You in Five Acts(84)
“Everybody on the ground, NOW!” the cop shouted. I knelt down slowly and put Liv, still shaking, on the cool cement. Then I lay on my stomach and folded my hands behind my head.
“She could die!”
I turned my head, scraping my nose against the jagged sidewalk, to see your sneakers still upright. You were standing your ground like always, only this time you were looking down the barrel of a gun.
“Joy!” I hissed.
“Don’t worry about her,” the office yelled. “I told you to get DOWN!” He fumbled for his walkie-talkie and dropped his flashlight; it crashed to the ground and rolled toward my head. “Requesting backup!” he barked. Then, to you: “I’m not asking again. DOWN ON THE GROUND WITH YOUR HANDS BEHIND YOUR HEAD.”
“She’s not armed, man!” I cried. “Joy, show him your hands!”
“Shut up!” he screamed. “I wasn’t talking to you.”
I heard retching sounds. Liv had rolled over onto her side and was throwing up.
Don’t move, I thought.
“DON’T MOVE!” the cop shouted. But I knew you well enough to know they were wasted words. You took a step and crouched next to Liv, reaching for her face, and the next thing I knew the cop was on top of you, grabbing your hair as you cried out in fear, barrel rolling you into a ditch.
I bared my teeth and squeezed my eyes shut, a silent scream down into the earth. How had I ended up in this place? How had I let it happen? I hadn’t dropped you onstage, but I didn’t know then there was a worse way to fall.
“You’re hurting me!” you sobbed.
“I’m not hurting you,” the officer snapped. My limbs started to twitch.
Don’t run.
“My ankle!” you screamed.
I tensed the muscles in my upper back and lifted my head with my hands still cupping my skull, twisting enough to see the cop—who must have been six feet, two hundred pounds—sitting on your legs, pulling your wrists back as he grabbed at his belt for handcuffs. Your face was a mask of pain.
“Looks like you were running just fine to me,” he said, and then, with one wide palm, took the back of your head and shoved your face roughly into the dirt.
“GET OFF HER!”
My body moved before my brain could tell it to stop. My fingers found pavement and pushed, the muscles in my legs, conditioned by years of training to leap, sprung into action. I was on my feet, reaching for you. I didn’t touch him, I swear.
I didn’t touch him.
I heard it before I saw it.
Pop.
It felt like getting knocked down by someone sprinting, like a punch to the gut with a stick on fire.
“DIEGO!” That scream ripped through my bones. How had I gotten here? What had I done?

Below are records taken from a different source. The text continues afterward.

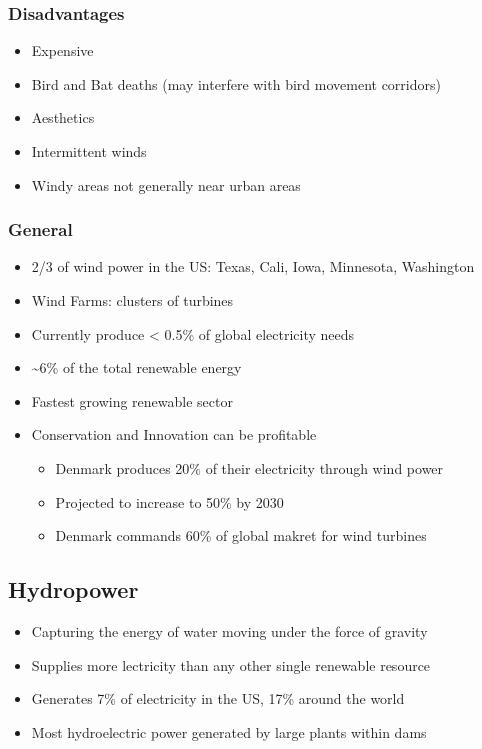 \documentclass[11pt]{article}
\begin{document}
\subsubsection{Disadvantages}
\label{sec:orgc2e3497}
\begin{itemize}
\item Expensive
\item Bird and Bat deaths (may interfere with bird movement corridors)
\item Aesthetics
\item Intermittent winds
\item Windy areas not generally near urban areas
\end{itemize}
\subsubsection{General}
\label{sec:org65171df}
\begin{itemize}
\item 2/3 of wind power in the US: Texas, Cali, Iowa, Minnesota, Washington
\item Wind Farms: clusters of turbines
\item Currently produce < 0.5\% of global electricity needs
\item \textasciitilde{}6\% of the total renewable energy
\item Fastest growing renewable sector
\item Conservation and Innovation can be profitable
\begin{itemize}
\item Denmark produces 20\% of their electricity through wind power
\item Projected to increase to 50\% by 2030
\item Denmark commands 60\% of global makret for wind turbines
\end{itemize}
\end{itemize}
\subsection{Hydropower}
\label{sec:orgb204eef}
\begin{itemize}
\item Capturing the energy of water moving under the force of gravity
\item Supplies more lectricity than any other single renewable resource
\item Generates 7\% of electricity in the US, 17\% around the world
\item Most hydroelectric power generated by large plants within dams
\end{itemize}
\end{document}
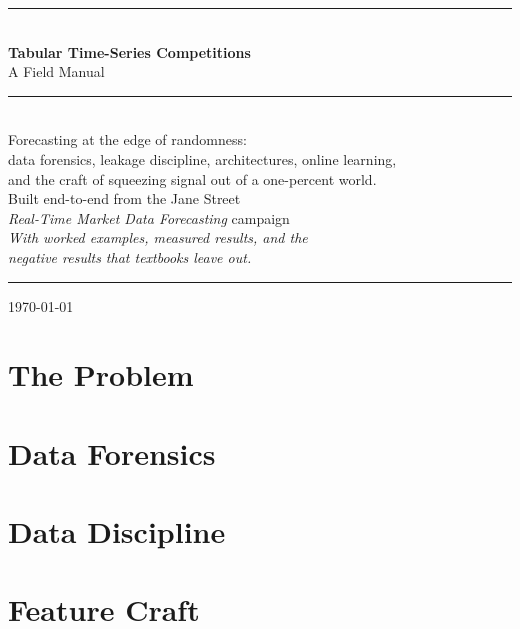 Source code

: \documentclass[11pt,oneside]{book}
\begin{document}
\frontmatter
\begin{titlepage}
\centering
{\color{inkblue}\rule{\textwidth}{2pt}}\\[26pt]
{\Huge\bfseries Tabular Time-Series Competitions}\\[10pt]
{\LARGE A Field Manual}\\[26pt]
{\color{inkblue}\rule{0.5\textwidth}{1pt}}\\[26pt]
{\large Forecasting at the edge of randomness:\\
data forensics, leakage discipline, architectures, online learning,\\
and the craft of squeezing signal out of a one-percent world.}\\[40pt]
{\large Built end-to-end from the Jane Street\\
\emph{Real-Time Market Data Forecasting} campaign}\\[60pt]
{\large\itshape With worked examples, measured results, and the\\
negative results that textbooks leave out.}\\[40pt]
{\color{inkblue}\rule{\textwidth}{2pt}}
\vfill
{\large \today}
\end{titlepage}


\tableofcontents

\mainmatter

\part{The Problem}



\part{Data Forensics}



\part{Data Discipline}





\part{Feature Craft}


\end{document}
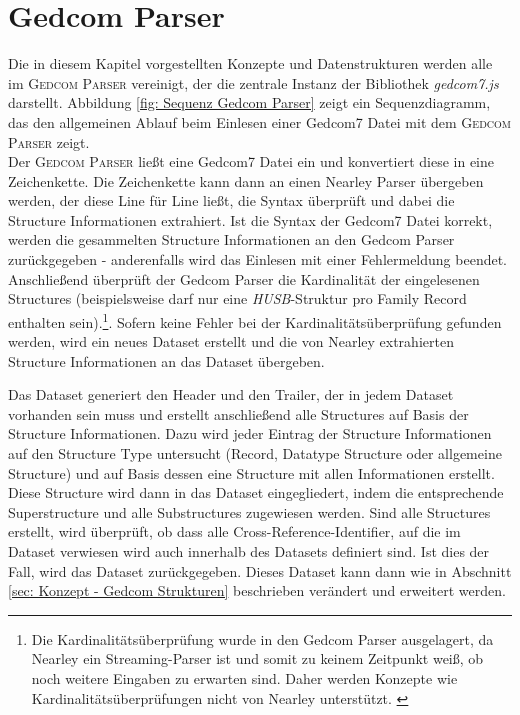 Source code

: \section{Gedcom Parser}
Die in diesem Kapitel vorgestellten Konzepte und Datenstrukturen werden alle im \textsc{Gedcom Parser} vereinigt, der die zentrale Instanz der Bibliothek \textit{gedcom7.js} darstellt. Abbildung \ref{fig: Sequenz Gedcom Parser} zeigt ein Sequenzdiagramm, das den allgemeinen Ablauf beim Einlesen einer Gedcom7 Datei mit dem \textsc{Gedcom Parser} zeigt.\\ 
Der \textsc{Gedcom Parser} ließt eine Gedcom7 Datei ein und konvertiert diese in eine Zeichenkette. Die Zeichenkette kann dann an einen Nearley Parser übergeben werden, der diese Line für Line ließt, die Syntax überprüft und dabei die Structure Informationen extrahiert. Ist die Syntax der Gedcom7 Datei korrekt, werden die gesammelten Structure Informationen an den Gedcom Parser zurückgegeben - anderenfalls wird das Einlesen mit einer Fehlermeldung beendet. Anschließend überprüft der Gedcom Parser die Kardinalität der eingelesenen Structures (beispielsweise darf nur eine \textit{HUSB}-Struktur pro Family Record enthalten sein).\footnote{Die Kardinalitätsüberprüfung wurde in den Gedcom Parser ausgelagert, da Nearley ein Streaming-Parser ist und somit zu keinem Zeitpunkt weiß, ob noch weitere Eingaben zu erwarten sind. Daher werden Konzepte wie Kardinalitätsüberprüfungen nicht von Nearley unterstützt. \cite{NearleyDoc}}. Sofern keine Fehler bei der Kardinalitätsüberprüfung gefunden werden, wird ein neues Dataset erstellt und die von Nearley extrahierten Structure Informationen an das Dataset übergeben. 


Das Dataset generiert den Header und den Trailer, der in jedem Dataset vorhanden sein muss und erstellt anschließend alle Structures auf Basis der Structure Informationen. Dazu wird jeder Eintrag der Structure Informationen auf den Structure Type untersucht (Record, Datatype Structure oder allgemeine Structure) und auf Basis dessen eine Structure mit allen Informationen erstellt. Diese Structure wird dann in das Dataset eingegliedert, indem die entsprechende Superstructure und alle Substructures zugewiesen werden. Sind alle Structures erstellt, wird überprüft, ob dass alle Cross-Reference-Identifier, auf die im Dataset verwiesen wird auch innerhalb des Datasets definiert sind. Ist dies der Fall, wird das Dataset zurückgegeben. Dieses Dataset kann dann wie in Abschnitt \ref{sec: Konzept - Gedcom Strukturen} beschrieben verändert und erweitert werden.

I saw you in flashes, a fouetté turn that wouldn’t end, my eyes focusing for a split second, grounding me in between spins: your smile, your laugh, the way you looked so mad when you got nervous. The curve of your waist in your leotard. Your silhouette on the train that night, looking out the window with the whole city stretched out behind you like some crazy constellation. The weight of you in my arms. The weight of you.
You.
You.
It’s always been you.
You know that, right?
Finale
Joy
THEY CLOSED SCHOOL for a week in your memory. The whole city felt like it shut down. There was a protest march in Union Square, people handing out fliers with your picture on them, carrying signs—or so I heard, anyway; I couldn’t go. I was still in the hospital then. Officer Lorenz—that was his name, by the way, in case you feel like haunting him or something, 23rd Precinct—tore my anterior talofibular ligament, and even though my parents thought I should wait to have the surgery, I wanted it right away. I needed for someone to cut into my skin so the pain would be outside as well as in. Lying in recovery felt better than walking down the street because that way, everyone could see that I was suffering. I didn’t have to pretend.
Liv is OK. I know you’d want to know that before anything else. She ended up at Lenox Hill with me, but the doctors stabilized her quickly. It turned out she’d been taking three times the recommended dosage of some prescription pills she got from Dante, plus a bunch of other stuff. He’s alive, too. He got caught and charged and sentenced to a year in jail, but at least he cleared your name. The first New York Post headline after the news broke—thankfully I was still on heavy painkillers, and no one showed me, because I would have lost it—was TWINKLE TOE UP, and it was all about how you were some drug-dealing dancer who lunged savagely at a cop; within a week, after Dante went on record with why you’d been there, and I publicly challenged Officer Lorenz’s account of you tackling him, it became HERO HOOFER: WRONG PLACE WRONG TIME. I mean, seriously, f*ck the New York Post, but at least they printed a retraction.
Someone made a donation page to cover your funeral costs, and it raised over $200,000. Your mom set up college funds for Miggy and Emilio. Janus held a benefit concert, too, at the end of the year right before graduation. It was basically just a repeat of Showcase, but I wasn’t a part of it. For one thing, I was still in physical therapy, and besides, they didn’t include our pas de deux. It wouldn’t have felt right. Not that anything feels right anymore, without you. Not that anything ever will.